Unconditional, eternal, lavish
I was reading about how God loves us unconditionally, eternally and lavishly.
Unconditional, I get – I’ve had grace explained to me more times than I can count. Eternal, I get – God loved us before time, loves us now and will love us always. But lavish?
The thing about growing up privileged but being hyper aware of disadvantage and poverty is that excess offends me. Spending $20 million on your Northern Beaches reno is actually obscene when there are Bolivians struggling to earn $20 in a week. Even in my upbringing, I’ve been raised to live more humbly than lavishly.
Yet God loves us lavishly.
There’s a song we used to sing at my church in La Paz, the chorus of which goes:
Más profundo que el mar
Más allá del cielo está
Tu amor me bastará
Más fuerte que la tempestad
Venció el pecado y la maldad
Tu amor me bastará
(Deeper than the sea
It’s far beyond the heavens
Your love will be enough for me
Stronger than the tempest
It conquered sin and evil
Your love will be enough for me)
And it occurred to me that in this context “enough” is really an epic understatement. It’s like saying a hundred suckling pigs, a thousand kilos of roast vegetables and a million litres of wine will be enough for my dinner.
See, we’re not talking about sufficiency here. What we mean is that his love is more than enough – infinitely more than enough.
Too much. Overwhelming. Lavish.
I had been avoiding The Passion of the Christ since it was released in 2004. Mel Gibson’s film soon became compulsory viewing for churches across the world, though opinion was divided about the violence depicted – was it gratuitously graphic or was it an accurate portrayal of Roman brutality?
I decided not to watch it. I’m not much into blood or sadism. I didn’t need to see thick shards of iron hammered through Jim Caviezel’s hands.
But sure enough, at today’s Good Friday service, they picked all the worst bits of The Passion and montaged them against a haunting soundtrack.
I thought to myself: I have walked into darkness and taken on child abuse, sex trafficking and slavery – surely I can do this.
And so I took a deep breath and decided not to look away.
It was awful. Brutal. People were crying. I was crying.
Jesus’ sacrificial death is essential to the Christian faith. If he didn’t die, there would be no pardon for our sin. But did his death have to be so gruesome? I mean, God never told the Israelites to torture the Passover lamb to death before eating it.

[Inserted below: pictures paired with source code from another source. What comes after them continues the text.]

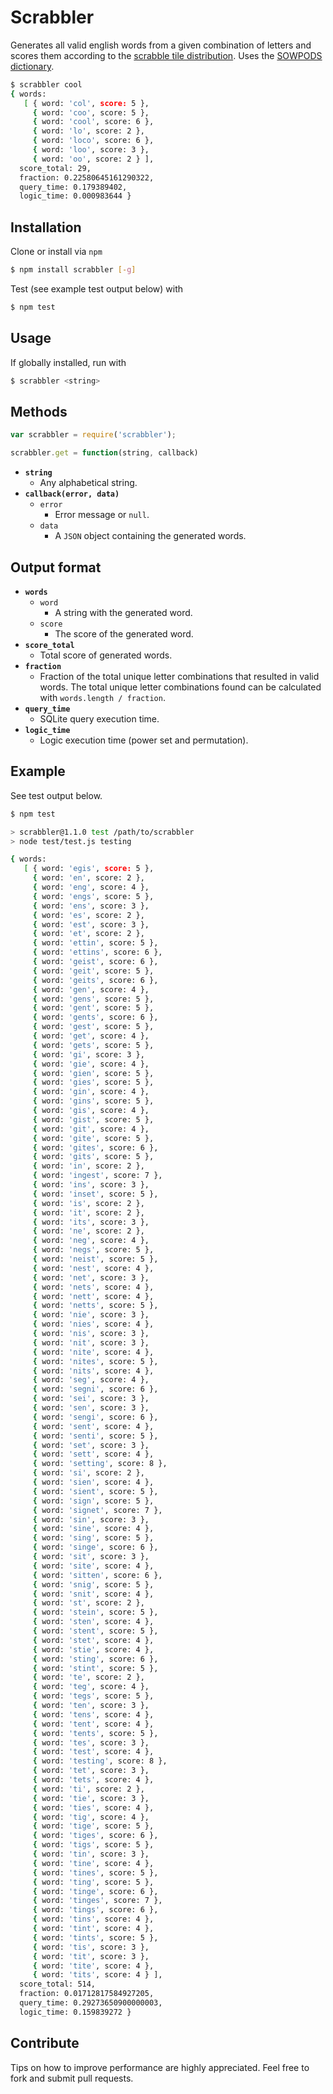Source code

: # Scrabbler

Generates all valid english words from a given combination of letters and scores them according to the [scrabble tile distribution](http://boardgames.about.com/od/scrabble/a/tile_distribute.htm). Uses the [SOWPODS dictionary](http://en.wikipedia.org/wiki/SOWPODS).

```bash
$ scrabbler cool
{ words: 
   [ { word: 'col', score: 5 },
     { word: 'coo', score: 5 },
     { word: 'cool', score: 6 },
     { word: 'lo', score: 2 },
     { word: 'loco', score: 6 },
     { word: 'loo', score: 3 },
     { word: 'oo', score: 2 } ],
  score_total: 29,
  fraction: 0.22580645161290322,
  query_time: 0.179389402,
  logic_time: 0.000983644 }
```

## Installation

Clone or install via ```npm```

```bash
$ npm install scrabbler [-g]
```

Test (see example test output below) with

```bash
$ npm test
```

## Usage

If globally installed, run with

```bash
$ scrabbler <string>
```

## Methods

```javascript
var scrabbler = require('scrabbler');
```

```javascript
scrabbler.get = function(string, callback)
```

* **```string```**
    * Any alphabetical string.
* **```callback(error, data)```**
    * ```error```
      * Error message or ```null```.
    * ```data```
      * A ```JSON``` object containing the generated words.

## Output format

* **```words```**
    * ```word```
      * A string with the generated word.
    * ```score```
      * The score of the generated word.
* **```score_total```**
    * Total score of generated words.
* **```fraction```**
    * Fraction of the total unique letter combinations that resulted in valid words. The total unique letter combinations found can be calculated with ```words.length / fraction```.
* **```query_time```**
    * SQLite query execution time.
* **```logic_time```**
    * Logic execution time (power set and permutation).

## Example

See test output below.

```bash
$ npm test

> scrabbler@1.1.0 test /path/to/scrabbler
> node test/test.js testing

{ words: 
   [ { word: 'egis', score: 5 },
     { word: 'en', score: 2 },
     { word: 'eng', score: 4 },
     { word: 'engs', score: 5 },
     { word: 'ens', score: 3 },
     { word: 'es', score: 2 },
     { word: 'est', score: 3 },
     { word: 'et', score: 2 },
     { word: 'ettin', score: 5 },
     { word: 'ettins', score: 6 },
     { word: 'geist', score: 6 },
     { word: 'geit', score: 5 },
     { word: 'geits', score: 6 },
     { word: 'gen', score: 4 },
     { word: 'gens', score: 5 },
     { word: 'gent', score: 5 },
     { word: 'gents', score: 6 },
     { word: 'gest', score: 5 },
     { word: 'get', score: 4 },
     { word: 'gets', score: 5 },
     { word: 'gi', score: 3 },
     { word: 'gie', score: 4 },
     { word: 'gien', score: 5 },
     { word: 'gies', score: 5 },
     { word: 'gin', score: 4 },
     { word: 'gins', score: 5 },
     { word: 'gis', score: 4 },
     { word: 'gist', score: 5 },
     { word: 'git', score: 4 },
     { word: 'gite', score: 5 },
     { word: 'gites', score: 6 },
     { word: 'gits', score: 5 },
     { word: 'in', score: 2 },
     { word: 'ingest', score: 7 },
     { word: 'ins', score: 3 },
     { word: 'inset', score: 5 },
     { word: 'is', score: 2 },
     { word: 'it', score: 2 },
     { word: 'its', score: 3 },
     { word: 'ne', score: 2 },
     { word: 'neg', score: 4 },
     { word: 'negs', score: 5 },
     { word: 'neist', score: 5 },
     { word: 'nest', score: 4 },
     { word: 'net', score: 3 },
     { word: 'nets', score: 4 },
     { word: 'nett', score: 4 },
     { word: 'netts', score: 5 },
     { word: 'nie', score: 3 },
     { word: 'nies', score: 4 },
     { word: 'nis', score: 3 },
     { word: 'nit', score: 3 },
     { word: 'nite', score: 4 },
     { word: 'nites', score: 5 },
     { word: 'nits', score: 4 },
     { word: 'seg', score: 4 },
     { word: 'segni', score: 6 },
     { word: 'sei', score: 3 },
     { word: 'sen', score: 3 },
     { word: 'sengi', score: 6 },
     { word: 'sent', score: 4 },
     { word: 'senti', score: 5 },
     { word: 'set', score: 3 },
     { word: 'sett', score: 4 },
     { word: 'setting', score: 8 },
     { word: 'si', score: 2 },
     { word: 'sien', score: 4 },
     { word: 'sient', score: 5 },
     { word: 'sign', score: 5 },
     { word: 'signet', score: 7 },
     { word: 'sin', score: 3 },
     { word: 'sine', score: 4 },
     { word: 'sing', score: 5 },
     { word: 'singe', score: 6 },
     { word: 'sit', score: 3 },
     { word: 'site', score: 4 },
     { word: 'sitten', score: 6 },
     { word: 'snig', score: 5 },
     { word: 'snit', score: 4 },
     { word: 'st', score: 2 },
     { word: 'stein', score: 5 },
     { word: 'sten', score: 4 },
     { word: 'stent', score: 5 },
     { word: 'stet', score: 4 },
     { word: 'stie', score: 4 },
     { word: 'sting', score: 6 },
     { word: 'stint', score: 5 },
     { word: 'te', score: 2 },
     { word: 'teg', score: 4 },
     { word: 'tegs', score: 5 },
     { word: 'ten', score: 3 },
     { word: 'tens', score: 4 },
     { word: 'tent', score: 4 },
     { word: 'tents', score: 5 },
     { word: 'tes', score: 3 },
     { word: 'test', score: 4 },
     { word: 'testing', score: 8 },
     { word: 'tet', score: 3 },
     { word: 'tets', score: 4 },
     { word: 'ti', score: 2 },
     { word: 'tie', score: 3 },
     { word: 'ties', score: 4 },
     { word: 'tig', score: 4 },
     { word: 'tige', score: 5 },
     { word: 'tiges', score: 6 },
     { word: 'tigs', score: 5 },
     { word: 'tin', score: 3 },
     { word: 'tine', score: 4 },
     { word: 'tines', score: 5 },
     { word: 'ting', score: 5 },
     { word: 'tinge', score: 6 },
     { word: 'tinges', score: 7 },
     { word: 'tings', score: 6 },
     { word: 'tins', score: 4 },
     { word: 'tint', score: 4 },
     { word: 'tints', score: 5 },
     { word: 'tis', score: 3 },
     { word: 'tit', score: 3 },
     { word: 'tite', score: 4 },
     { word: 'tits', score: 4 } ],
  score_total: 514,
  fraction: 0.01712817584927205,
  query_time: 0.29273650900000003,
  logic_time: 0.159839272 }
```

## Contribute

Tips on how to improve performance are highly appreciated. Feel free to fork and submit pull requests.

Historically speaking, there’s a pretty good chance Jesus’ journey to Calvary was at least as nasty as Gibson’s visual representation of it. For all the sophistication of their politics and philosophy, Roman times were still harsh times.
Wasn’t it enough for God to give up his only son for our sake? What was the point in making Jesus suffer so much? Nothing in the divine legality of salvation requires that.
And it’s not the divine legality of salvation that defines my life. It’s not a solution to a mathematical equation or the mere fulfilment of a contractual obligation that I believe in.
There are theological explanations for why God didn’t just wave a wand to fix the world’s problems in one fell swoop. But he could have. God, by definition, can do things however he wants. He makes the rules.
Ultimately I think he wanted to show us just how much he loves us. The blood of Jesus is God loving us lavishly.
The blood of Jesus says:
This is how your rebellion flays me.
This is what your betrayal does to me.
This is the price I would pay to bring you back to me.